__Instructions for the task__. Copy each line from the listing below where the word "Druck" shows up.

__Records provided__.
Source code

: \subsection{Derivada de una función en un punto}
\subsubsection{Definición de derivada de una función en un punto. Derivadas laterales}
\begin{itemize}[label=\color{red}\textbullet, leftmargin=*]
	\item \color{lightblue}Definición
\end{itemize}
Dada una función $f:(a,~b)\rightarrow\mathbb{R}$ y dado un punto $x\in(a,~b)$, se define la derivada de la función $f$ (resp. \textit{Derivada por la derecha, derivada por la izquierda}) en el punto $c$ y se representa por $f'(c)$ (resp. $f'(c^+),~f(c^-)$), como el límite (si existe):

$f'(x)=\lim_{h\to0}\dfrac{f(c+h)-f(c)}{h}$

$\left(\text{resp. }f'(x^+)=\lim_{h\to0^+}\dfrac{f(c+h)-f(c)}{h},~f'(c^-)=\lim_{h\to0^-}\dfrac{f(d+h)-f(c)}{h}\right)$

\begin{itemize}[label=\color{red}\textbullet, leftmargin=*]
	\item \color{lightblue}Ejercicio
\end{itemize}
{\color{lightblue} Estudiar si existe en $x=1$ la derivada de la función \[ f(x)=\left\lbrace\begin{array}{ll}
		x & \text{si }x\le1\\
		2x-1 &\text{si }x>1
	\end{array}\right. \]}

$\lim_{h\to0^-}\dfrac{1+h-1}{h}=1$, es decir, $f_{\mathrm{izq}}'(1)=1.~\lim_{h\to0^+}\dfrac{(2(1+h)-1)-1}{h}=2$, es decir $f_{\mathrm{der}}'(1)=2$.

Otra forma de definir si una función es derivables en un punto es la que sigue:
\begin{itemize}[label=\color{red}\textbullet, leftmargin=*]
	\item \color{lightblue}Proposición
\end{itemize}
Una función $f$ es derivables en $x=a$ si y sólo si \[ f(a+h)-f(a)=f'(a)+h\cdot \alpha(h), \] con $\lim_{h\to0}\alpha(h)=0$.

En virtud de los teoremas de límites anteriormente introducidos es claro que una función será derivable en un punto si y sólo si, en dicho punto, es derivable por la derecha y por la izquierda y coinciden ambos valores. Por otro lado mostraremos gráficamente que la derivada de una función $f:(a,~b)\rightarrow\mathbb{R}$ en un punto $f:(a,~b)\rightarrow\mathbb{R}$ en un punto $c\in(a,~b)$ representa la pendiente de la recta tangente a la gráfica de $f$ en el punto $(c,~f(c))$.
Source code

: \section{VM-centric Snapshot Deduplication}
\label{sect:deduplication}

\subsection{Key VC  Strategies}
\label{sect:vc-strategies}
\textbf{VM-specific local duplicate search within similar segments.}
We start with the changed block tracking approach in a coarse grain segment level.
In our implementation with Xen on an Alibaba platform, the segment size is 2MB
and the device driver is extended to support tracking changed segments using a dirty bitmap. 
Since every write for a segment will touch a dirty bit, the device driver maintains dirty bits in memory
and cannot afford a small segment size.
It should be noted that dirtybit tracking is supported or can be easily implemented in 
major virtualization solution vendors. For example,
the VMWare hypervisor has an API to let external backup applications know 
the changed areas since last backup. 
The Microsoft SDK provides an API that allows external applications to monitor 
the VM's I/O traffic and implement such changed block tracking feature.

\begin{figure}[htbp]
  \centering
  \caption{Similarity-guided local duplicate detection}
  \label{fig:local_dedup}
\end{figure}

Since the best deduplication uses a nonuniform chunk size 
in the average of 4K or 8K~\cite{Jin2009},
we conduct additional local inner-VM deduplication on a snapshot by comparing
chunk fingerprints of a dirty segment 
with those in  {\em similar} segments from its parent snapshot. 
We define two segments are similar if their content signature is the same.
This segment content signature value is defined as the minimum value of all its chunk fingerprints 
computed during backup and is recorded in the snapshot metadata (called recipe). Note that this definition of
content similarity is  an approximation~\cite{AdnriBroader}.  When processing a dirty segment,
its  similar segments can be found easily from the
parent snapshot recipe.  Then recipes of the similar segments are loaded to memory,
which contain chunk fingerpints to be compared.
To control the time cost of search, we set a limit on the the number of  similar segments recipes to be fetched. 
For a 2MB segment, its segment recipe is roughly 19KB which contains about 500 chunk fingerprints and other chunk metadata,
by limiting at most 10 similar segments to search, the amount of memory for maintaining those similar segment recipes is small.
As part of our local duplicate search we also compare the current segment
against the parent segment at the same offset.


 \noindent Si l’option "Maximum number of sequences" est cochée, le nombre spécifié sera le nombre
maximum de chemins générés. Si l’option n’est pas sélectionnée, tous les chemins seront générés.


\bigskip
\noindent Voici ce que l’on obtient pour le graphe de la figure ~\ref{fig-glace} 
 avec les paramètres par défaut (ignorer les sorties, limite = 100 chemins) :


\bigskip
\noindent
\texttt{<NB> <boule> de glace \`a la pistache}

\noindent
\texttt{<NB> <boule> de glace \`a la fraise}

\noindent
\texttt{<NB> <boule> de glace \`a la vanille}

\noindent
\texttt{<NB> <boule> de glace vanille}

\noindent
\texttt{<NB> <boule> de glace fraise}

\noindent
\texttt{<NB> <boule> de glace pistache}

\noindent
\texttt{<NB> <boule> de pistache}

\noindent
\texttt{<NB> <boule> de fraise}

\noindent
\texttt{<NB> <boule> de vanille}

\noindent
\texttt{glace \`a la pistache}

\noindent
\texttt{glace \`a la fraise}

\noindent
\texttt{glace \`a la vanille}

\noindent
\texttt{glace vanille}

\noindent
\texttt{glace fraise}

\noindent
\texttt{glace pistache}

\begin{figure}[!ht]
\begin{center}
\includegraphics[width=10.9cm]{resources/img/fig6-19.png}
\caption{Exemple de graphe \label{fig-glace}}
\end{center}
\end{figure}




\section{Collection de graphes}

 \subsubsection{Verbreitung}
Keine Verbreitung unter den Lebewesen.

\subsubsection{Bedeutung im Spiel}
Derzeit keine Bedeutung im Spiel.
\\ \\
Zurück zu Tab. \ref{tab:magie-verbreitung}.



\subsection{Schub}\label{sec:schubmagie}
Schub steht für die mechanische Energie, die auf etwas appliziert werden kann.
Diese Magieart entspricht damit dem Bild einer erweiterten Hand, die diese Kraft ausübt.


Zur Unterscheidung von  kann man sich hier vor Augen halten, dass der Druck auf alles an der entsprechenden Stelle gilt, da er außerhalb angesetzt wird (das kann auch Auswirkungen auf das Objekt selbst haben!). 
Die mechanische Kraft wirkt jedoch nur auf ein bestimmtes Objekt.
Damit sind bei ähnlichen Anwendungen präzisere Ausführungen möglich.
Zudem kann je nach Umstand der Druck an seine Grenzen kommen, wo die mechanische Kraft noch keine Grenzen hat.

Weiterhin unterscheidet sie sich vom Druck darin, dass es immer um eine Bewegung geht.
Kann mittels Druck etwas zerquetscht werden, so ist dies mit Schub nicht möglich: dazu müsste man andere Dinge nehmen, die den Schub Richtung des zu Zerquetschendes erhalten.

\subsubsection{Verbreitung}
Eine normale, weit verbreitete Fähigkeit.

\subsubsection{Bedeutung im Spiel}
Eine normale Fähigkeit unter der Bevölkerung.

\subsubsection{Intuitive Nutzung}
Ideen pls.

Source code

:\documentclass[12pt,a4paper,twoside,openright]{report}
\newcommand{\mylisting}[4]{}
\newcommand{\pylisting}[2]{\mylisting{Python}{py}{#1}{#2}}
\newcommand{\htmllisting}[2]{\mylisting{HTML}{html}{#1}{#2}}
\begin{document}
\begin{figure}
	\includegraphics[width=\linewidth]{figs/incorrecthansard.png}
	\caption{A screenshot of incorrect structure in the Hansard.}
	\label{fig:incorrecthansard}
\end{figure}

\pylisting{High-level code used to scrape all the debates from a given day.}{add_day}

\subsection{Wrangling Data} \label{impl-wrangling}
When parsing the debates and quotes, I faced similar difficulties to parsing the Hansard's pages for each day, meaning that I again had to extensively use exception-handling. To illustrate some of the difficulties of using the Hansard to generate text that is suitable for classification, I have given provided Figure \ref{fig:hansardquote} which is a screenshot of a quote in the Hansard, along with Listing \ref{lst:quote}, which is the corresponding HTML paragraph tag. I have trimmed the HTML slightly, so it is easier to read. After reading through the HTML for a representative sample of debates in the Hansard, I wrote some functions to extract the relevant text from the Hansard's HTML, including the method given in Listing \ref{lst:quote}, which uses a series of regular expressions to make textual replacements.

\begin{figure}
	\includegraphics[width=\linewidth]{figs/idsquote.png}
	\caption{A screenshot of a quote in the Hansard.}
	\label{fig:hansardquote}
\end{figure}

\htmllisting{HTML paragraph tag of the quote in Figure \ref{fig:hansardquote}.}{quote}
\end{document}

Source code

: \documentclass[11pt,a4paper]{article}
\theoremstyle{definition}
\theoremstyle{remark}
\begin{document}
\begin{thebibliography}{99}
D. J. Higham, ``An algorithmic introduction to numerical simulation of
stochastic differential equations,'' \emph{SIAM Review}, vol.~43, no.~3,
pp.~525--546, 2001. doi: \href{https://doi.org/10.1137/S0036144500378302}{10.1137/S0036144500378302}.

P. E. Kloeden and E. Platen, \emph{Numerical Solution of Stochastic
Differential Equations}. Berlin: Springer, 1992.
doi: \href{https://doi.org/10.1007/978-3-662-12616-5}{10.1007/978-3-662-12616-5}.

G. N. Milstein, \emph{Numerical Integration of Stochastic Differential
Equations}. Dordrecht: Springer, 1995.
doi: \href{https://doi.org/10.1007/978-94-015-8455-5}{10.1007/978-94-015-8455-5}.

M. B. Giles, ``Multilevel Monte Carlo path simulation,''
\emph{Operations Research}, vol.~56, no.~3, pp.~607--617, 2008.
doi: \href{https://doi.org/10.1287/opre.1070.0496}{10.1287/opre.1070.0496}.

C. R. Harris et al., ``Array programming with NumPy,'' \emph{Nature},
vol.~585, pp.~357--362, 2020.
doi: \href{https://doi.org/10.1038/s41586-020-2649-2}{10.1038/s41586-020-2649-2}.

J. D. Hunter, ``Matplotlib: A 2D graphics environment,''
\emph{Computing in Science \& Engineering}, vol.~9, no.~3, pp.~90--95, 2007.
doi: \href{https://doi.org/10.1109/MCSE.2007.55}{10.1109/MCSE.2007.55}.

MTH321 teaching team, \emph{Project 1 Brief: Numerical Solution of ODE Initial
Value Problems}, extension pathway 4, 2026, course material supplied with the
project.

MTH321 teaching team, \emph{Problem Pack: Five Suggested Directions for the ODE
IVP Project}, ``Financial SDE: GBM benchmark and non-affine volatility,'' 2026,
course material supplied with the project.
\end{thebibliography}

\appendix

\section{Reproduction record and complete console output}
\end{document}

__Exercise answer__.
Zur Unterscheidung von  kann man sich hier vor Augen halten, dass der Druck auf alles an der entsprechenden Stelle gilt, da er außerhalb angesetzt wird (das kann auch Auswirkungen auf das Objekt selbst haben!). 
Zudem kann je nach Umstand der Druck an seine Grenzen kommen, wo die mechanische Kraft noch keine Grenzen hat.
Weiterhin unterscheidet sie sich vom Druck darin, dass es immer um eine Bewegung geht.
Kann mittels Druck etwas zerquetscht werden, so ist dies mit Schub nicht möglich: dazu müsste man andere Dinge nehmen, die den Schub Richtung des zu Zerquetschendes erhalten.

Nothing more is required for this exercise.